Apoptosis and age-related disorders: role of caspase-dependent and caspase-independent pathways

The execution of the apoptotic program involves a relatively limited number of pathways that converge on the activation of the caspase family of proteases. However, there is increasing evidence that other protease families may contribute to produce apoptotic-like features. This has posed the question as to whether caspase inhibitors may then be used to treat diseases characterised by an excess apoptosis. In several neurodegenerative diseases including acute neuronal loss as in stroke or slowly developing diseases at least two major events contribute to neurodegeneration: the loss of neuronal connectivity and cell loss.
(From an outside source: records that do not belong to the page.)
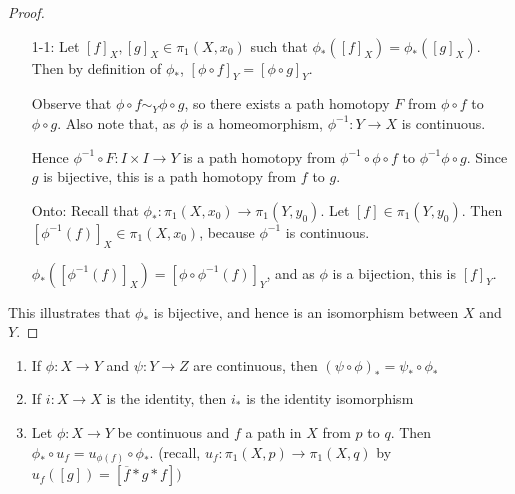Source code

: \begin{proof}

\begin{itemize}
\item[1-1:]  Let $[f]_X, [g]_X\in \pi_1(X,x_0)$ such that $\phi_* ([f]_X)=\phi_*([g]_X)$.  Then by definition of $\phi_*$, $[\phi\circ f]_Y=[\phi\circ g]_Y$.  

Observe that $\phi\circ f\sim_Y \phi\circ g$, so there exists a path homotopy $F$ from $\phi\circ f$ to $\phi\circ g$.  Also note that, as $\phi$ is a homeomorphism, $\phi^{-1}:Y\to X$ is continuous.

Hence $\phi^{-1}\circ F:I\times I \to Y$ is a path homotopy from $\phi^{-1}\circ \phi\circ f$ to $\phi^{-1}\phi\circ g.$ Since $g$ is bijective, this is a path homotopy from $f$ to $g$.

\item[Onto:] Recall that $\phi_*:\pi_1(X,x_0)\to \pi_1(Y,y_0)$.  Let $[f]\in \pi_1(Y,y_0)$.  Then $[\phi^{-1}(f)]_X\in \pi_1(X,x_0)$, because $\phi^{-1}$ is continuous.

$\phi_*([\phi^{-1}(f)]_X)=[\phi\circ \phi^{-1}(f)]_Y$, and as $\phi$ is a bijection, this is $[f]_Y$.  
\end{itemize}

This illustrates that $\phi_*$ is bijective, and hence is an isomorphism between $X$ and $Y$.  
\end{proof}

\begin{smallfact}
\begin{enumerate}
	\item If $\phi: X\to Y$ and $\psi: Y\to Z$ are continuous, then $(\psi \circ \phi)_* = \psi_* \circ \phi_*$
	\item If $i:X\to X$ is the identity, then $i_*$ is the identity isomorphism
	\item Let $\phi:X\to Y$ be continuous and $f$ a path in $X$ from $p$ to $q$. Then $\phi_\ast \circ u_f = u_{\phi(f)}\circ \phi_*$. (recall, $u_f:\pi_1 (X,p) \to \pi_1(X,q)$ by $u_f([g]) = [\overline{f} \ast g \ast f ] )$
\end{enumerate}
\end{smallfact}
In many of these conditions, mitochondrial dysfunction and the resulting ATP depletion may preclude caspase activation, and consequently switch execution of cell death towards necrosis. A block or partial inhibition of the typical apoptotic demise may have profound implications in vivo, as persistence within the nervous system of damaged, but 'undead' cells, followed by delayed lysis may favour neuroinflammatory reactions. Furthermore, caspases may be involved in loss of neurons, but not in the loss of connectivity that seems to initiate degenerative processes in the nervous system. Some recent findings, which suggest that degenerating neurons may use multiple execution pathways will be discussed. (C) 2002 Published by Elsevier Science Ireland Ltd.